Three Fish
Serious dining with a sense of humor
by Bill Rodriguez
Open Mon-Fri, 11:30 a.m.-2:30 p.m.; Sun-Thurs, 5:30-9:30 p.m.; Fri and Sat,
5:30-10 p.m
Major credit cards
Sidewalk access
If you go to Three Fish in Westerly, be sure to get there early enough to savor
the delicious atmosphere that is such a match for the fine food. Skylights and
picture windows flood the restaurant with light and invite the eye to linger
outside. Lush riverside greenery hugs the building and the Pawcatuck flows
attractively -- a narrow stretch that seems compact enough to have been placed
there for effect.
As a menu statement explains, the restaurant's name comes from the fact that
the Westerly town seal sports three salmon. The area's Indian name was
Misquamicut, "place of the salmon."
The bucolic scene outside is echoed inside, with dark-stained pine trim and
wainscoting against the raw brick of the renovated mill building. The
three-fish motif is unrelenting to the point of being a good-natured joke: in a
painting, on a cabinet, with your bill instead of mints, etc. Fortunately,
while the blossoms of Sweet William in the pottery vase on our table were
purple and pink, they were not salmon pink.
The first thing you'll notice as the food passes by is how much of it is the
culinary equivalent of big hair. Someone's mashed potatoes sport a tall,
cross-hatched wafer. A filet mignon supports a tower of what look to be complex
egg-glazed crackers. And this is all in the sophisticated but entertaining
tradition of food-as-modernist-sculpture recently out of vogue in its Manhattan
hotbed but, fortunately, surviving in pockets of esthetic excess like Three
Fish.
As a result, the restaurant's elaborate wine list, with nearly a dozen
champagnes, seems a fitting offering, as are the hot wedges of crusty bread
served with your soup course. The Three Fish Chowder with seafood dumplings
($4) is worthy of a signature dish. It's thick with leeks and cubes of
potatoes, a tomato-infused oil lending pools of color. You might find it too
salty, as I did, but you will certainly find the dumplings scrumptious: filled
with a salmon and halibut mousseline as light and fresh as the sea air.

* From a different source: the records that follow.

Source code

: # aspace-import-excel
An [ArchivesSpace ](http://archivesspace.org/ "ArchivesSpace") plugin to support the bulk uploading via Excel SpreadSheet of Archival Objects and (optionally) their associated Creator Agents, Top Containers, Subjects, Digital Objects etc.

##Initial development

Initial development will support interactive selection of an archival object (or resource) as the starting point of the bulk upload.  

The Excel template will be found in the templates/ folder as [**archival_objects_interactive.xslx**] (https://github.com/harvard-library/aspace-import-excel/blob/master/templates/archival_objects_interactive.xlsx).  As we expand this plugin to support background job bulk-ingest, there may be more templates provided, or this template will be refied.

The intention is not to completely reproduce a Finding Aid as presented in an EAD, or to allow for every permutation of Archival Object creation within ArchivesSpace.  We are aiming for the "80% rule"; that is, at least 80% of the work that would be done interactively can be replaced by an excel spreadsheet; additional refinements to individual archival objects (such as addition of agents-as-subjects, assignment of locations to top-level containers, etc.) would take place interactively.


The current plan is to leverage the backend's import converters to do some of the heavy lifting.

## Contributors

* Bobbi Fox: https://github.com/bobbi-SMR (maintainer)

For an appetizer, we had spring rolls ($6), whose sweet-and-sour sauce was
proffered aloft on a wrought-iron device. Far below, the three enormous fried
veggie wraps were tasty with citrus sauce, although a bit of texture would have
been welcome in the over-sautéed filling.
There are eight regular menu items, plus daily specials. And all of them are
weighted toward seafood, as you would expect. Thoughtful decisions come across:
horseradish in the mashed potatoes accompanying the grilled salmon, but sage
flavoring the version with the stronger tasting grilled shrimp.

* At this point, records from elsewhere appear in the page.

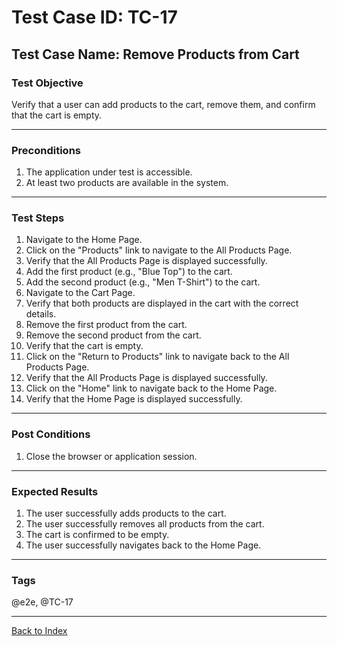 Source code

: # Test Case ID: TC-17

## Test Case Name: Remove Products from Cart

### Test Objective

Verify that a user can add products to the cart, remove them, and confirm that the cart is empty.

---

### Preconditions

1. The application under test is accessible.
2. At least two products are available in the system.

---

### Test Steps

1. Navigate to the Home Page.
2. Click on the "Products" link to navigate to the All Products Page.
3. Verify that the All Products Page is displayed successfully.
4. Add the first product (e.g., "Blue Top") to the cart.
5. Add the second product (e.g., "Men T-Shirt") to the cart.
6. Navigate to the Cart Page.
7. Verify that both products are displayed in the cart with the correct details.
8. Remove the first product from the cart.
9. Remove the second product from the cart.
10. Verify that the cart is empty.
11. Click on the "Return to Products" link to navigate back to the All Products Page.
12. Verify that the All Products Page is displayed successfully.
13. Click on the "Home" link to navigate back to the Home Page.
14. Verify that the Home Page is displayed successfully.

---

### Post Conditions

1. Close the browser or application session.

---

### Expected Results

1. The user successfully adds products to the cart.
2. The user successfully removes all products from the cart.
3. The cart is confirmed to be empty.
4. The user successfully navigates back to the Home Page.

---

### Tags

@e2e, @TC-17

---

[Back to Index](test-case-index.md)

The halibut ($18) served across the table from me was quite good. Pan-seared
to provide a crust and to seal in juices, the thick filet was accompanied by a
mix of homefries, scallions, and lobster chunks, under julienned vegetables and
a citrus sauce that could have used more of its billed ginger.

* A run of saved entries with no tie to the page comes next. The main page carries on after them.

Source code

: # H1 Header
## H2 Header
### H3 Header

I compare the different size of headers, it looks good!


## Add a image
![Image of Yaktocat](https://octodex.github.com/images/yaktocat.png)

My pork tenderloin ($18) was equally tasty. Rubbed with chili and with
espresso in the barbecue sauce, the crust on the delicate meat was a robust
complement, while a purée of rhubarb and roasted apple was a nice tart
condiment beneath the thick slabs. On the side was an interesting patty of
shredded potato, fried golden.
And the desserts here are modernist art as well. Constructed as much as
concocted, the one we chose is typical of the more elaborate of them.
Presumably, it's billed "the Bomb" ($8) because the moist semi-sweet chocolate
globe at the center explodes into flavor. No lie.
But the assembly around it looks delightfully like some joker's senior thesis
project in architecture. Upended brownie wedge, ribbon of chocolate wafer
spanning the bowl rim, fresh raspberries here and there like sentinels. The
funniest bit, though, sticks with the bomb motif: atop a dollop of hazelnut ice
cream, a tiny candle glows through a thin column of tart fruit leather! (Oh, by
the way -- it's all quite delicious, too.)
A fitting end to a fine meal. Three Fish may represent serious dining, but it
does keep a sense of humor about it.